▸ **Assignment**
Transcribe the records below in full; pictures stay out of the copy.

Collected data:
::::::

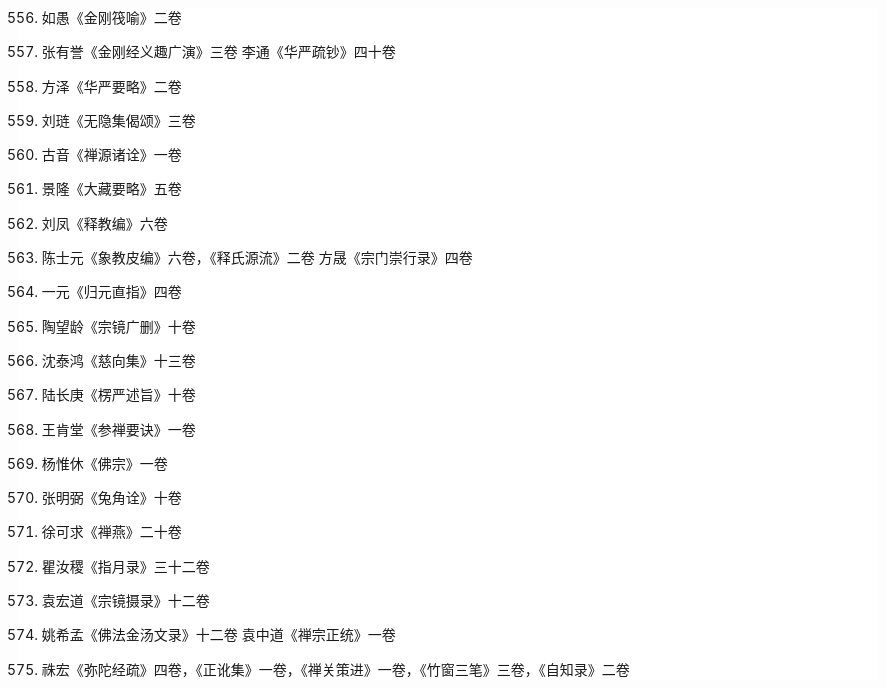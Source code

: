 556. <span id="志第七十四_艺文三-556"></span>
如愚《金刚筏喻》二卷

557. <span id="志第七十四_艺文三-557"></span>
张有誉《金刚经义趣广演》三卷 李通《华严疏钞》四十卷

558. <span id="志第七十四_艺文三-558"></span>
方泽《华严要略》二卷

559. <span id="志第七十四_艺文三-559"></span>
刘琏《无隐集偈颂》三卷

560. <span id="志第七十四_艺文三-560"></span>
古音《禅源诸诠》一卷

561. <span id="志第七十四_艺文三-561"></span>
景隆《大藏要略》五卷

562. <span id="志第七十四_艺文三-562"></span>
刘凤《释教编》六卷

563. <span id="志第七十四_艺文三-563"></span>
陈士元《象教皮编》六卷，《释氏源流》二卷 方晟《宗门崇行录》四卷

564. <span id="志第七十四_艺文三-564"></span>
一元《归元直指》四卷

565. <span id="志第七十四_艺文三-565"></span>
陶望龄《宗镜广删》十卷

566. <span id="志第七十四_艺文三-566"></span>
沈泰鸿《慈向集》十三卷

567. <span id="志第七十四_艺文三-567"></span>
陆长庚《楞严述旨》十卷

568. <span id="志第七十四_艺文三-568"></span>
王肯堂《参禅要诀》一卷

569. <span id="志第七十四_艺文三-569"></span>
杨惟休《佛宗》一卷

570. <span id="志第七十四_艺文三-570"></span>
张明弼《兔角诠》十卷

571. <span id="志第七十四_艺文三-571"></span>
徐可求《禅燕》二十卷

572. <span id="志第七十四_艺文三-572"></span>
瞿汝稷《指月录》三十二卷

573. <span id="志第七十四_艺文三-573"></span>
袁宏道《宗镜摄录》十二卷

574. <span id="志第七十四_艺文三-574"></span>
姚希孟《佛法金汤文录》十二卷 袁中道《禅宗正统》一卷

575. <span id="志第七十四_艺文三-575"></span>
祩宏《弥陀经疏》四卷，《正讹集》一卷，《禅关策进》一卷，《竹窗三笔》三卷，《自知录》二卷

::::::

▸ **Answer space**
Source code

: 556. <span id="志第七十四_艺文三-556"></span>
如愚《金刚筏喻》二卷

557. <span id="志第七十四_艺文三-557"></span>
张有誉《金刚经义趣广演》三卷 李通《华严疏钞》四十卷

558. <span id="志第七十四_艺文三-558"></span>
方泽《华严要略》二卷

559. <span id="志第七十四_艺文三-559"></span>
刘琏《无隐集偈颂》三卷

560. <span id="志第七十四_艺文三-560"></span>
古音《禅源诸诠》一卷

561. <span id="志第七十四_艺文三-561"></span>
景隆《大藏要略》五卷

562. <span id="志第七十四_艺文三-562"></span>
刘凤《释教编》六卷

563. <span id="志第七十四_艺文三-563"></span>
陈士元《象教皮编》六卷，《释氏源流》二卷 方晟《宗门崇行录》四卷

564. <span id="志第七十四_艺文三-564"></span>
一元《归元直指》四卷

565. <span id="志第七十四_艺文三-565"></span>
陶望龄《宗镜广删》十卷

566. <span id="志第七十四_艺文三-566"></span>
沈泰鸿《慈向集》十三卷

567. <span id="志第七十四_艺文三-567"></span>
陆长庚《楞严述旨》十卷

568. <span id="志第七十四_艺文三-568"></span>
王肯堂《参禅要诀》一卷

569. <span id="志第七十四_艺文三-569"></span>
杨惟休《佛宗》一卷

570. <span id="志第七十四_艺文三-570"></span>
张明弼《兔角诠》十卷

571. <span id="志第七十四_艺文三-571"></span>
徐可求《禅燕》二十卷

572. <span id="志第七十四_艺文三-572"></span>
瞿汝稷《指月录》三十二卷

573. <span id="志第七十四_艺文三-573"></span>
袁宏道《宗镜摄录》十二卷

574. <span id="志第七十四_艺文三-574"></span>
姚希孟《佛法金汤文录》十二卷 袁中道《禅宗正统》一卷

575. <span id="志第七十四_艺文三-575"></span>
祩宏《弥陀经疏》四卷，《正讹集》一卷，《禅关策进》一卷，《竹窗三笔》三卷，《自知录》二卷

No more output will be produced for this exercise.